OK, the casks - if this sort of thing bores you, skip to the next paragraph (though if you've made it this far, you obviously have a pretty high tolerance for the less-than-riveting). So, American bourbon has to be aged in new oak casks, or it can't be called bourbon, and this means that a cask can never be used twice for bourbon. The makers of Oban have found that they don't like the taste of their whiskey out of new barrels, so they take the once-used ones off of Kentucky's hands. Oban may use a cask once or twice, and then it will be passed along to other distilleries that like older barrels. Those distilleries will get a use or two out of the casks before passing them to the companies that do the blended whiskeys. When there is no more whiskey to be got out of one of these barrels (in 100 years or so), the still have one last use - the vast majority of Scottish salmon is smoked over the wood from whiskey barrels. Our tour guide believes that the Scots invented recycling, because the distilleries waste nothing. They even recycle the heat from cooking the barley, by running cold water over the pipes to cool the batch for the yeast stage, and they then route the newly heated water into a barrel to be filtered and used to process the next batch of barley. And once the water has been separated from the barley mash, the mash has no more use for the distillers, so they sell it to farmers for cow feed. It's a wonderfully efficient process.

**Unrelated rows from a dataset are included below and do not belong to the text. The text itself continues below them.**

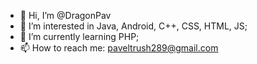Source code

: - 👋 Hi, I’m @DragonPav
- 👀 I’m interested in Java, Android, C++, CSS, HTML, JS;
- 🌱 I’m currently learning PHP;
- 📫 How to reach me: paveltrush289@gmail.com
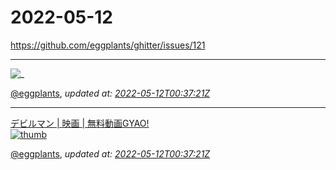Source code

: # 2022-05-12

<https://github.com/eggplants/ghitter/issues/121>

---

![_](https://github.githubassets.com/images/mona-loading-default.gif)

[@eggplants](https://github.com/eggplants), *updated at: [2022-05-12T00:37:21Z](https://github.com/eggplants/ghitter/issues/121#issue-1232822010)*

---

[デビルマン | 映画 | 無料動画GYAO!<br>![thumb](https://gyao-pctr.c.yimg.jp/fm3pUuCMT9YUMx3MlyMessAzp2shPNc1LpJpgnCwNktEU49ManK3ABXo9YOO4-B08bq_DpBWsscltTWN6gURRkIk6wlTGdVey0jNN-Dmcflr_ynLpuVvP36hn3i9qi4QXT7OwYqNp2E5WnDCcXbLcy3wCCWWNdEyVnIP1t7duk8loHXBtt_dC7sYtxKb5WAs7qJbrJI_OTc5AyjR2DQTaA==)](https://gyao.yahoo.co.jp/title/62455c40-a6d5-40e3-a8fb-692cd6126cc9)

[@eggplants](https://github.com/eggplants), *updated at: [2022-05-12T00:37:21Z](https://github.com/eggplants/ghitter/issues/121#issuecomment-1124410372)*
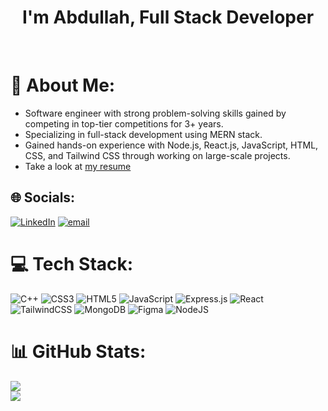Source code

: <h1 align="center">I'm Abdullah, Full Stack Developer</h1><br/>

# 💫 About Me:
- Software engineer with strong problem-solving skills gained by competing in top-tier competitions for 3+ years.
- Specializing in full-stack development using MERN stack.
- Gained hands-on experience with Node.js, React.js, JavaScript, HTML, CSS, and Tailwind CSS through working on large-scale projects.
- Take a look at [my resume](https://drive.google.com/file/d/1SDyYuxwrP96XxIBTO35eSpCHuBd0s7Wt/view?usp=sharing)<br>


## 🌐 Socials:
[![LinkedIn](https://img.shields.io/badge/LinkedIn-%230077B5.svg?logo=linkedin&logoColor=white)](https://linkedin.com/in/abdallah-moemen) [![email](https://img.shields.io/badge/Email-D14836?logo=gmail&logoColor=white)](mailto:abdallahmoemen44@gmail.com) 

# 💻 Tech Stack:
![C++](https://img.shields.io/badge/c++-%2300599C.svg?style=for-the-badge&logo=c%2B%2B&logoColor=white) ![CSS3](https://img.shields.io/badge/css3-%231572B6.svg?style=for-the-badge&logo=css3&logoColor=white) ![HTML5](https://img.shields.io/badge/html5-%23E34F26.svg?style=for-the-badge&logo=html5&logoColor=white) ![JavaScript](https://img.shields.io/badge/javascript-%23323330.svg?style=for-the-badge&logo=javascript&logoColor=%23F7DF1E) ![Express.js](https://img.shields.io/badge/express.js-%23404d59.svg?style=for-the-badge&logo=express&logoColor=%2361DAFB) ![React](https://img.shields.io/badge/react-%2320232a.svg?style=for-the-badge&logo=react&logoColor=%2361DAFB) ![TailwindCSS](https://img.shields.io/badge/tailwindcss-%2338B2AC.svg?style=for-the-badge&logo=tailwind-css&logoColor=white) ![MongoDB](https://img.shields.io/badge/MongoDB-%234ea94b.svg?style=for-the-badge&logo=mongodb&logoColor=white) ![Figma](https://img.shields.io/badge/figma-%23F24E1E.svg?style=for-the-badge&logo=figma&logoColor=white) ![NodeJS](https://img.shields.io/badge/node.js-6DA55F?style=for-the-badge&logo=node.js&logoColor=white)
# 📊 GitHub Stats:
![](https://github-readme-stats.vercel.app/api?username=AbdullaNassar&theme=dark&hide_border=false&include_all_commits=false&count_private=false)<br/>
![](https://nirzak-streak-stats.vercel.app/?user=AbdullaNassar&theme=dark&hide_border=false)<br/>


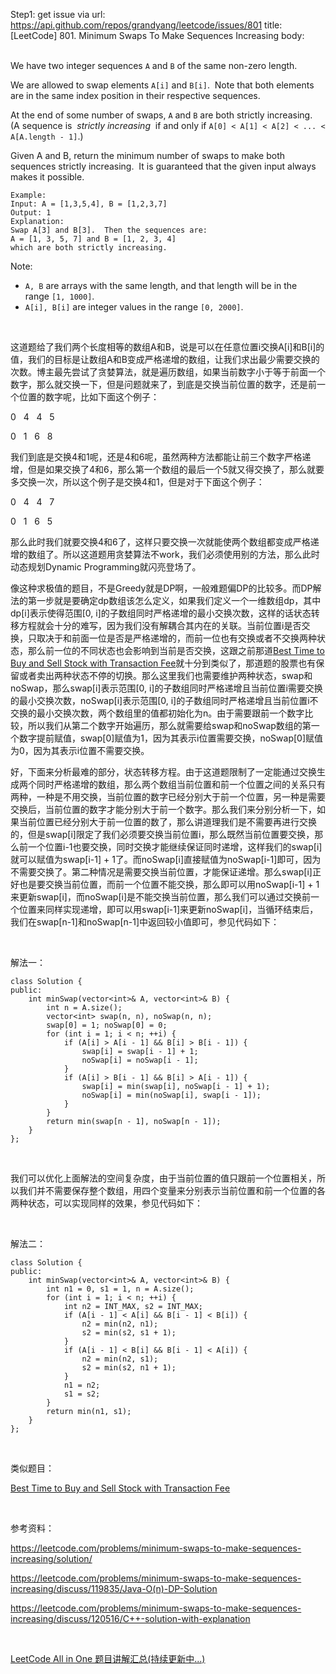 Step1: get issue via url: https://api.github.com/repos/grandyang/leetcode/issues/801 
 title:[LeetCode] 801. Minimum Swaps To Make Sequences Increasing 
 body:  
  

We have two integer sequences `A` and `B` of the same non-zero length.

We are allowed to swap elements `A[i]` and `B[i]`.  Note that both elements are in the same index position in their respective sequences.

At the end of some number of swaps, `A` and `B` are both strictly increasing.  (A sequence is  _strictly increasing_  if and only if `A[0] < A[1] < A[2] < ... < A[A.length - 1]`.)

Given A and B, return the minimum number of swaps to make both sequences strictly increasing.  It is guaranteed that the given input always makes it possible.
    
    
    Example:
    Input: A = [1,3,5,4], B = [1,2,3,7]
    Output: 1
    Explanation: 
    Swap A[3] and B[3].  Then the sequences are:
    A = [1, 3, 5, 7] and B = [1, 2, 3, 4]
    which are both strictly increasing.
    

Note:

  * `A, B` are arrays with the same length, and that length will be in the range `[1, 1000]`.
  * `A[i], B[i]` are integer values in the range `[0, 2000]`.



 

这道题给了我们两个长度相等的数组A和B，说是可以在任意位置i交换A[i]和B[i]的值，我们的目标是让数组A和B变成严格递增的数组，让我们求出最少需要交换的次数。博主最先尝试了贪婪算法，就是遍历数组，如果当前数字小于等于前面一个数字，那么就交换一下，但是问题就来了，到底是交换当前位置的数字，还是前一个位置的数字呢，比如下面这个例子：

0   4   4   5

0   1   6   8

我们到底是交换4和1呢，还是4和6呢，虽然两种方法都能让前三个数字严格递增，但是如果交换了4和6，那么第一个数组的最后一个5就又得交换了，那么就要多交换一次，所以这个例子是交换4和1，但是对于下面这个例子：

0   4   4   7

0   1   6   5

那么此时我们就要交换4和6了，这样只要交换一次就能使两个数组都变成严格递增的数组了。所以这道题用贪婪算法不work，我们必须使用别的方法，那么此时动态规划Dynamic Programming就闪亮登场了。

像这种求极值的题目，不是Greedy就是DP啊，一般难题偏DP的比较多。而DP解法的第一步就是要确定dp数组该怎么定义，如果我们定义一个一维数组dp，其中dp[i]表示使得范围[0, i]的子数组同时严格递增的最小交换次数，这样的话状态转移方程就会十分的难写，因为我们没有解耦合其内在的关联。当前位置i是否交换，只取决于和前面一位是否是严格递增的，而前一位也有交换或者不交换两种状态，那么前一位的不同状态也会影响到当前是否交换，这跟之前那道[Best Time to Buy and Sell Stock with Transaction Fee](http://www.cnblogs.com/grandyang/p/7776979.html)就十分到类似了，那道题的股票也有保留或者卖出两种状态不停的切换。那么这里我们也需要维护两种状态，swap和noSwap，那么swap[i]表示范围[0, i]的子数组同时严格递增且当前位置i需要交换的最小交换次数，noSwap[i]表示范围[0, i]的子数组同时严格递增且当前位置i不交换的最小交换次数，两个数组里的值都初始化为n。由于需要跟前一个数字比较，所以我们从第二个数字开始遍历，那么就需要给swap和noSwap数组的第一个数字提前赋值，swap[0]赋值为1，因为其表示i位置需要交换，noSwap[0]赋值为0，因为其表示i位置不需要交换。

好，下面来分析最难的部分，状态转移方程。由于这道题限制了一定能通过交换生成两个同时严格递增的数组，那么两个数组当前位置和前一个位置之间的关系只有两种，一种是不用交换，当前位置的数字已经分别大于前一个位置，另一种是需要交换后，当前位置的数字才能分别大于前一个数字。那么我们来分别分析一下，如果当前位置已经分别大于前一位置的数了，那么讲道理我们是不需要再进行交换的，但是swap[i]限定了我们必须要交换当前位置i，那么既然当前位置要交换，那么前一个位置i-1也要交换，同时交换才能继续保证同时递增，这样我们的swap[i]就可以赋值为swap[i-1] + 1了。而noSwap[i]直接赋值为noSwap[i-1]即可，因为不需要交换了。第二种情况是需要交换当前位置，才能保证递增。那么swap[i]正好也是要交换当前位置，而前一个位置不能交换，那么即可以用noSwap[i-1] + 1来更新swap[i]，而noSwap[i]是不能交换当前位置，那么我们可以通过交换前一个位置来同样实现递增，即可以用swap[i-1]来更新noSwap[i]，当循环结束后，我们在swap[n-1]和noSwap[n-1]中返回较小值即可，参见代码如下：

 

解法一：
    
    
    class Solution {
    public:
        int minSwap(vector<int>& A, vector<int>& B) {
            int n = A.size();
            vector<int> swap(n, n), noSwap(n, n);
            swap[0] = 1; noSwap[0] = 0;
            for (int i = 1; i < n; ++i) {
                if (A[i] > A[i - 1] && B[i] > B[i - 1]) {
                    swap[i] = swap[i - 1] + 1;
                    noSwap[i] = noSwap[i - 1];
                }
                if (A[i] > B[i - 1] && B[i] > A[i - 1]) {
                    swap[i] = min(swap[i], noSwap[i - 1] + 1);
                    noSwap[i] = min(noSwap[i], swap[i - 1]);
                }
            }
            return min(swap[n - 1], noSwap[n - 1]);
        }
    };

 

我们可以优化上面解法的空间复杂度，由于当前位置的值只跟前一个位置相关，所以我们并不需要保存整个数组，用四个变量来分别表示当前位置和前一个位置的各两种状态，可以实现同样的效果，参见代码如下：

 

解法二：
    
    
    class Solution {
    public:
        int minSwap(vector<int>& A, vector<int>& B) {
            int n1 = 0, s1 = 1, n = A.size();
            for (int i = 1; i < n; ++i) {
                int n2 = INT_MAX, s2 = INT_MAX;
                if (A[i - 1] < A[i] && B[i - 1] < B[i]) {
                    n2 = min(n2, n1);
                    s2 = min(s2, s1 + 1);
                }
                if (A[i - 1] < B[i] && B[i - 1] < A[i]) {
                    n2 = min(n2, s1);
                    s2 = min(s2, n1 + 1);
                }
                n1 = n2;
                s1 = s2;
            }
            return min(n1, s1);
        }
    };

 

类似题目：

[Best Time to Buy and Sell Stock with Transaction Fee](http://www.cnblogs.com/grandyang/p/7776979.html)

 

参考资料：

<https://leetcode.com/problems/minimum-swaps-to-make-sequences-increasing/solution/>

<https://leetcode.com/problems/minimum-swaps-to-make-sequences-increasing/discuss/119835/Java-O(n)-DP-Solution>

<https://leetcode.com/problems/minimum-swaps-to-make-sequences-increasing/discuss/120516/C++-solution-with-explanation>

 

[LeetCode All in One 题目讲解汇总(持续更新中...)](http://www.cnblogs.com/grandyang/p/4606334.html)
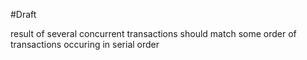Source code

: 
#Draft 

result of several concurrent transactions should match some order of transactions occuring in serial order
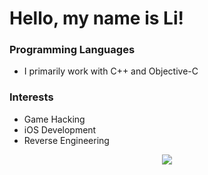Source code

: # Hello, my name is Li!

### Programming Languages

- I primarily work with C++ and Objective-C

### Interests

- Game Hacking
- iOS Development
- Reverse Engineering


<p align="center">
  <a href=""><img src="https://github-readme-stats.vercel.app/api?username=computerintrusion&show_icons=true&theme=tokyonight"></a>
</p>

As I finish this post, I'm plotting a stop this evening at Ee-Usk to ask for cheesecake to-go. I'm telling you, nirvana with a graham cracker crust.

Tuesday, September 9, 2014

It's Not Edinburgh's Fault

After a 9-hour bus ride that cost me a fraction of what the train would have cost, I arrived in Edinburgh, miscalculated how far my guest house was from the bus station, and walked over an hour to get there. I dropped off my bags, ran out for fish & chips, and settled in for the night in my lovely and quaint little room.


Then Sunday happened. Trust me, it had nothing to do with the fish, or I'd have been feeling it much sooner. I wasn't feeling great when I woke up, but I figured it was just fatigue from the cumulative 29 hours of walking in London followed by 9 hours on a bus. I pressed on and walked the mile and a half back to the city center, picked a direction, and wandered.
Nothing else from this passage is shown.